La cinquième visite d’État du président Nicolas Maduro en République populaire de Chine marque un tournant historique. Lors des retrouvailles avec son homologue vénézuélien, le président Xi Jinping a annoncé que la Chine et le Venezuela élèvent leur relation au partenariat stratégique «de tous temps et à toute épreuve» – un statut réservé aux «happy few». «Nous continuerons à soutenir fermement les efforts du Venezuela pour défendre la souveraineté nationale, la dignité nationale et la stabilité sociale. Nous le soutenons résolument contre l’ingérence extérieure» a ajouté le président chinois.

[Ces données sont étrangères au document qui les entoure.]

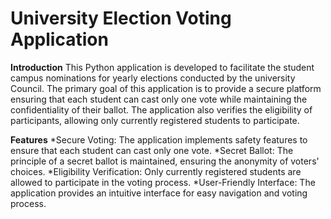 # University Election Voting Application

**Introduction**
This Python application is developed to facilitate the student campus nominations for yearly elections conducted by the university Council. The primary goal of this application is to provide a secure platform ensuring that each student can cast only one vote while maintaining the confidentiality of their ballot. The application also verifies the eligibility of participants, allowing only currently registered students to participate.

**Features**
*Secure Voting: The application implements safety features to ensure that each student can cast only one vote.
*Secret Ballot: The principle of a secret ballot is maintained, ensuring the anonymity of voters' choices.
*Eligibility Verification: Only currently registered students are allowed to participate in the voting process.
*User-Friendly Interface: The application provides an intuitive interface for easy navigation and voting process.
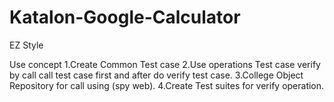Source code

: # Katalon-Google-Calculator
EZ Style

Use concept
1.Create Common Test case
2.Use operations Test case verify by call call test case first and after do verify test case.
3.College Object Repository for call using (spy web).
4.Create Test suites for verify operation.
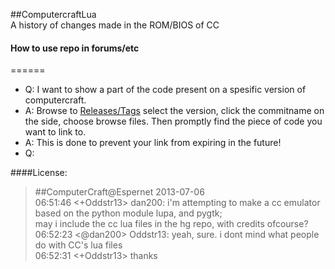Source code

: ##ComputercraftLua  
A history of changes made in the ROM/BIOS of CC  


####  How to use repo in forums/etc
======
- Q: I want to show a part of the code present on a spesific version of computercraft.  
- A: Browse to [Releases/Tags](https://github.com/alekso56/ComputercraftLua/tags) select the version, click the commitname on the side, choose browse files. Then promptly find the piece of code you want to link to.  
- A: This is done to prevent your link from expiring in the future!  
- Q: 








####License:
>#\#ComputerCraft@Espernet 2013-07-06  
>06:51:46 <+Oddstr13> dan200: i'm attempting to make a cc emulator based on the python module lupa, and pygtk;  
>                      may i include the cc lua files in the hg repo, with credits ofcourse?  
>06:52:23 <@dan200> Oddstr13: yeah, sure. i dont mind what people do with CC's lua files  
>06:52:31 <+Oddstr13> thanks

Xi a évoqué la réforme et l’ouverture de la Chine, en particulier le développement des zones économiques spéciales, et a indiqué que ces outils ont permis à la Chine de progresser pas à pas pour devenir ce qu’elle est aujourd’hui. «L’établissement du partenariat stratégique de tous temps Chine-Venezuela répond aux attentes communes des deux peuples et correspond à la tendance générale du développement historique», a-t-il ajouté, exhortant les deux parties à «faire avancer une coopération stratégique plus fructueuse, à apporter de plus grands bénéfices aux deux peuples et à injecter davantage d’énergie positive dans la paix et le développement mondiaux».

Un peu d’histoire…

L’histoire des relations diplomatiques entre la Chine et le Venezuela a commencé en 1974, lorsque des relations diplomatiques formelles ont été établies et que l’existence d’une seule Chine a été reconnue par Caracas face aux tentatives séparatistes soutenues par l’Occident de certains secteurs politiques et économiques de Hong Kong et de Taïwan. Pour Nicolas Maduro, le passage des relations formelles nouées en 1974 au niveau actuel a commencé avec la visite du président Hugo Chávez en Chine en octobre 1999, porteur de la vision d’«équilibre du monde» de Simon Bolivar, et n’a cessé de se renforcer ensuite, notamment avec la visite du président Xi Jinping à Caracas en juillet 2014. Cette coopération a été freinée en 2018, lorsque les sanctions et le blocus occidentaux ont torpillé la fluidité de la coopération entre les deux pays. Dans cette étape, «douloureuse et difficiled’une économie de guerre» – plus de 900 mesures coercitives unilatérales, tout un système étanche de blocus financier, bancaire, pétrolier par lesquels les États-Unis et l’Union européenne ont fait perdre à l’État vénézuélien 99% de ses revenus -, «le Venezuela a pu compter sur l’aide de la Chine. Quand, par exemple, l’UE et les USA ont bloqué l’accès du Venezuela aux médicaments et aux vaccins pendant la pandémie, la Chine a envoyé son vaccin VeroCell qui a permis de protéger le peuple vénézuélien». Et quand l’Occident a empêché le Venezuela d’exporter son pétrole, c’est encore la Chine qui a ouvert son marché au brut vénézuélien.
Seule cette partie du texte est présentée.